Kate Middleton shocked the world by announcing she has cancer in a deeply personal and emotional televised statement.
The Princess of Wales, 42, announced she is undergoing ‘preventative chemotherapy’, with her disease being spotted after major abdominal surgery in January.
But what is preventative chemotherapy? When is it used? Is it the same as traditional chemo? And what are the side effects?
Discovering cancer after an operation is ‘not uncommon’, a top doctor has said.
Dr Mangesh Thorat, deputy director of the Barts clinical trials unit at the centre for cancer prevention at Queen Mary university, told Sky News: ‘It is not very common, but it’s not uncommon either.
‘We often find this because the scans we do pre-operatively often have their limitations. When things are looked under the microscope, after an organ is taken away, you get a much better resolution and then you pick up the cancer.
‘So it’s not uncommon.’
Here, MailOnline explains all…
Kate Middleton shocked the world by announcing she has cancer in a deeply personal and emotional televised statement
What treatment is Kate getting?
In her emotional statement filmed at Windsor, Kate said her medical team ‘advised that I should undergo a course of preventative chemotherapy’.
She revealed she was in the ‘early stages of that treatment’, which began in late February.
Kate is now said to be in a ‘recovery pathway’. No other details were given.
Chemotherapy uses powerful drugs to attack tumours and is typically given to treat cancer directly or shrink a tumour in preparation for surgery.
As in Kate’s case, chemo can also be used as a preventative option in the hope of stopping cancer coming back.
Diagram showing how preventative chemotherapy works
Does this mean her cancer has already gone?
No details were shared as to whether this was the case.
Kate only shared that her major abdominal surgery in London in January, for what doctors thought was a non-cancerous condition before learning the truth, was successful.
Preventative chemotherapy, also called adjuvant chemotherapy, aims to stop cancer coming back once the main tumour has been removed from the body.
The NHS says it can be used to ‘reduce the risk of the cancer coming back after radiotherapy or surgery’.
What does the treatment entail?
Preventative chemotherapy is most often delivered as an IV drip or tablets where they are then carried throughout the body by the bloodstream.
Depending on the type, chemotherapy can be administered in either a hospital or in the comfort of a patient’s home.
There are over 100 types of chemotherapy drugs.

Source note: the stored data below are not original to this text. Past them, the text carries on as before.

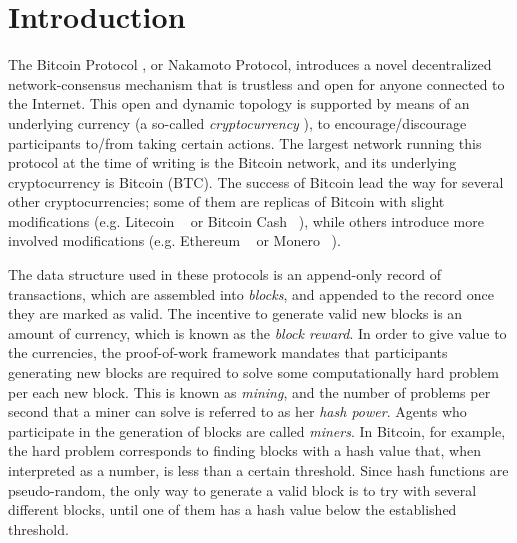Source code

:
\section{Introduction}

The Bitcoin Protocol \cite{Bitcoin,DBLP:books/daglib/0040621,NC17}, or Nakamoto Protocol, introduces a novel decentralized network-consensus mechanism that is trustless and open for anyone connected to the Internet. This open and dynamic topology is supported by means of an 
underlying currency (a so-called \emph{cryptocurrency} \cite{NC17}), to encourage/discourage participants to/from taking certain actions. The largest network running this protocol at the time of writing is the Bitcoin network, and its underlying cryptocurrency is Bitcoin (BTC). The success of Bitcoin lead the way for several other cryptocurrencies; some of them 
are replicas of Bitcoin with slight modifications (e.g. Litecoin%
~\cite{Litecoin} 
or Bitcoin Cash%
~\cite{Bcash}), 
while others introduce more involved modifications 
(e.g. Ethereum%
~\cite{Ethereum,E17} 
or Monero%
~\cite{Monero}).

The data structure used in these protocols is an append-only record of transactions, which are assembled into \emph{blocks}, and appended to the record once they 
are marked as valid. The incentive to generate valid new blocks is an amount of currency, which is known as the \emph{block reward}. 
In order to give value to the currencies, the 
proof-of-work framework mandates that participants generating new blocks are required to solve some computationally hard problem per each new block.  This is known as \emph{mining}, and the number of problems per second that a miner can solve is referred to as her \emph{hash power}. Agents who participate in the generation of blocks are called \emph{miners}. In Bitcoin, for example, the hard problem corresponds to finding blocks with a hash value that, when interpreted as a number, is less than a certain threshold. Since hash functions are pseudo-random, the only way to generate a valid block is to try with several different blocks, until one of them has a hash value below the established threshold.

All work in a similar way, circulating through the blood to stop cancerous cells anywhere in the body reproducing by killing them before they get chance to divide. This prevents them from growing and spreading in the body.
What are the side effects?
Cancer Research UK says: ‘The fact that chemotherapy drugs kill dividing cells helps to explain why chemotherapy causes side effects.
‘Body tissues are made of billions of individual cells.
‘Once we are fully grown, most of the body’s cells don’t divide and multiply much. They only divide if they need to repair damage.’
However, some cells still do divide in fully grown adults, like ones found in hair (which is constantly growing) and skin (which renews itself all the time).
Because the treatment indiscriminately affects body tissues, regardless of whether they are cancerous or not, it can trigger side effects like hair loss, fatigue and bruising.
Often a patient undergoing chemotherapy also takes other medication designed to help mitigate or combat some of these symptoms.
Symptoms typically disappear when the course of treatment finishes.